I find this to be true when I counsel women struggling with compulsive masturbation or any other sexual sin that has begun to consume their lives. One young women described the reason she wanted to stop masturbating because she felt like it "drives a wedge between God" and me. Many of the girls I counsel communicate something similar. What they are experiencing is spiritual blindness. As we walk more deeply in sexual impurity, we lose our spiritual vision.

How do you get it back? Tell someone. Ask someone whose vision is clear to give you eyes to see the path again. It's there. He loves you. He's waiting for you.

Another common thing women I counsel tell me is this: the best thing they ever did was to tell someone. It erased the loneliness that increased their need for masturbation and helped them to stop. Ephesians 5:13 reads, "Everything exposed by the light becomes visible—and everything that is illuminated becomes light."

If you're struggling with compulsive masturbation, your vision of God is at risk. As is your understanding of authentic sexuality. You have a decision to make. Will you continue to masturbate or will you seek to see the Master?

Some of the content in this blog is my book titled What Are You Waiting For: The One Thing No One Ever Tells You About Sex. In the book, I trace the Hebrew language of sexuality to answer difficult questions such as "Is masturbation sin?" "What's wrong with homosexuality?" "How far is too far?"

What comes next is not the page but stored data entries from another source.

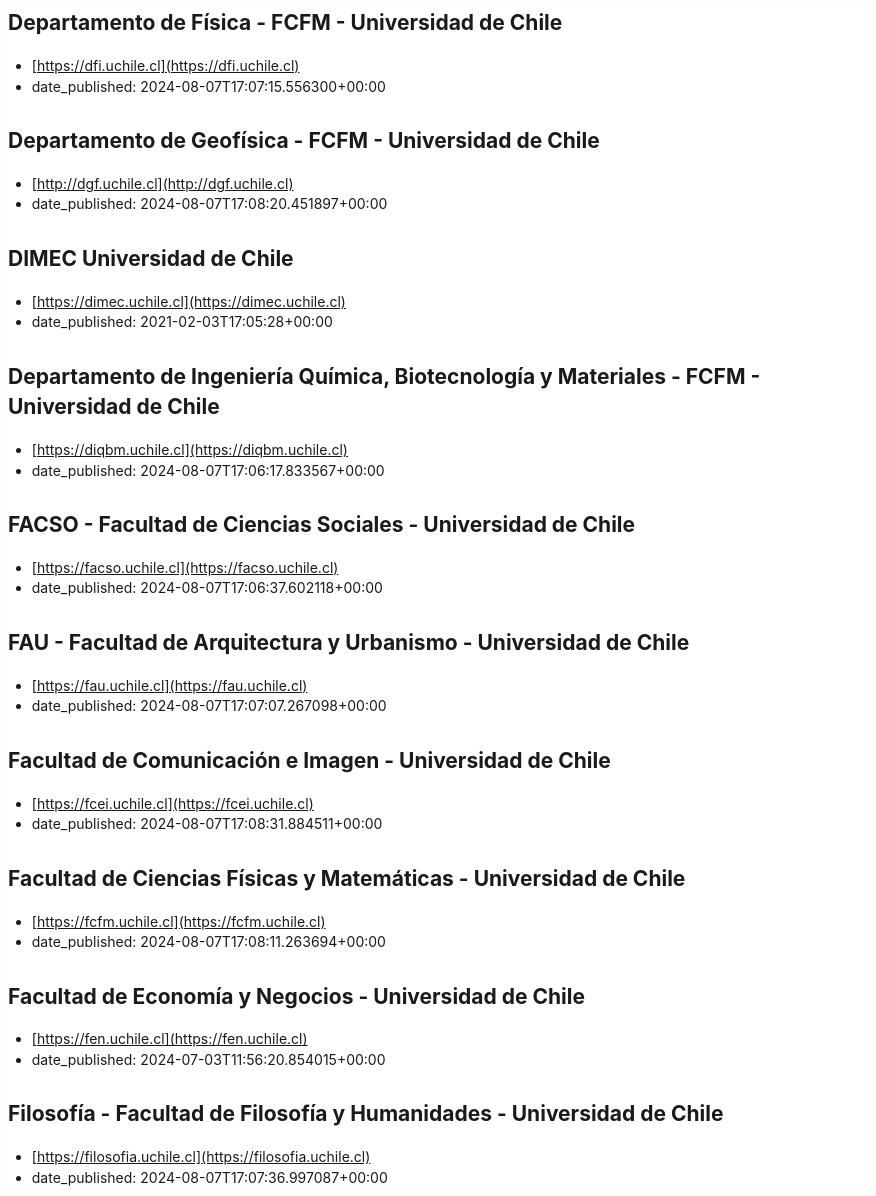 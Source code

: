  ## Departamento de Física - FCFM - Universidad de Chile
 - [https://dfi.uchile.cl](https://dfi.uchile.cl)
 - date_published: 2024-08-07T17:07:15.556300+00:00

 ## Departamento de Geofísica - FCFM - Universidad de Chile
 - [http://dgf.uchile.cl](http://dgf.uchile.cl)
 - date_published: 2024-08-07T17:08:20.451897+00:00

 ## DIMEC Universidad de Chile
 - [https://dimec.uchile.cl](https://dimec.uchile.cl)
 - date_published: 2021-02-03T17:05:28+00:00

 ## Departamento de Ingeniería Química, Biotecnología y Materiales - FCFM - Universidad de Chile
 - [https://diqbm.uchile.cl](https://diqbm.uchile.cl)
 - date_published: 2024-08-07T17:06:17.833567+00:00

 ## FACSO - Facultad de Ciencias Sociales - Universidad de Chile
 - [https://facso.uchile.cl](https://facso.uchile.cl)
 - date_published: 2024-08-07T17:06:37.602118+00:00

 ## FAU - Facultad de Arquitectura y Urbanismo - Universidad de Chile
 - [https://fau.uchile.cl](https://fau.uchile.cl)
 - date_published: 2024-08-07T17:07:07.267098+00:00

 ## Facultad de Comunicación e Imagen - Universidad de Chile
 - [https://fcei.uchile.cl](https://fcei.uchile.cl)
 - date_published: 2024-08-07T17:08:31.884511+00:00

 ## Facultad de Ciencias Físicas y Matemáticas - Universidad de Chile
 - [https://fcfm.uchile.cl](https://fcfm.uchile.cl)
 - date_published: 2024-08-07T17:08:11.263694+00:00

 ## Facultad de Economía y Negocios - Universidad de Chile
 - [https://fen.uchile.cl](https://fen.uchile.cl)
 - date_published: 2024-07-03T11:56:20.854015+00:00

 ## Filosofía - Facultad de Filosofía y Humanidades - Universidad de Chile
 - [https://filosofia.uchile.cl](https://filosofia.uchile.cl)
 - date_published: 2024-08-07T17:07:36.997087+00:00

[i] Lauren Winner, Real Sex, page 78.
[ii] Valeria Frankel, “Self-pleasuring While Looking At Online Porn: Who’s Doing It?” SELF, November 2009, page 131.
[iii] Some erroneously refer to the story of Onan, the son of Judah, who was having sex with his dead brother’s wife. (Yeah, kinda gross.) He let his semen fall on the ground and this displeased God. It displeased God because it was selfish and against he command for Onan to create offspring for his brother as an act of kindness to provide for the widowed woman. But there is no direct teaching concerning masturbation.
[iv] Judith and Jack Balswick, Authentic Human Sexuality (IVP Academic, July 10, 2008), page 41
[v] Some Christian counselors, sex therapists, and psychologists prescribe masturbation to women who are having difficulty achieving orgasm with their husbands. The theory is that a woman who understands her body and is comfortable with it will be able to communicate with her husband about how to move them towards the communal act of climax together. I have no problem with this type of assignment as the purpose is to bring the husband and wife together.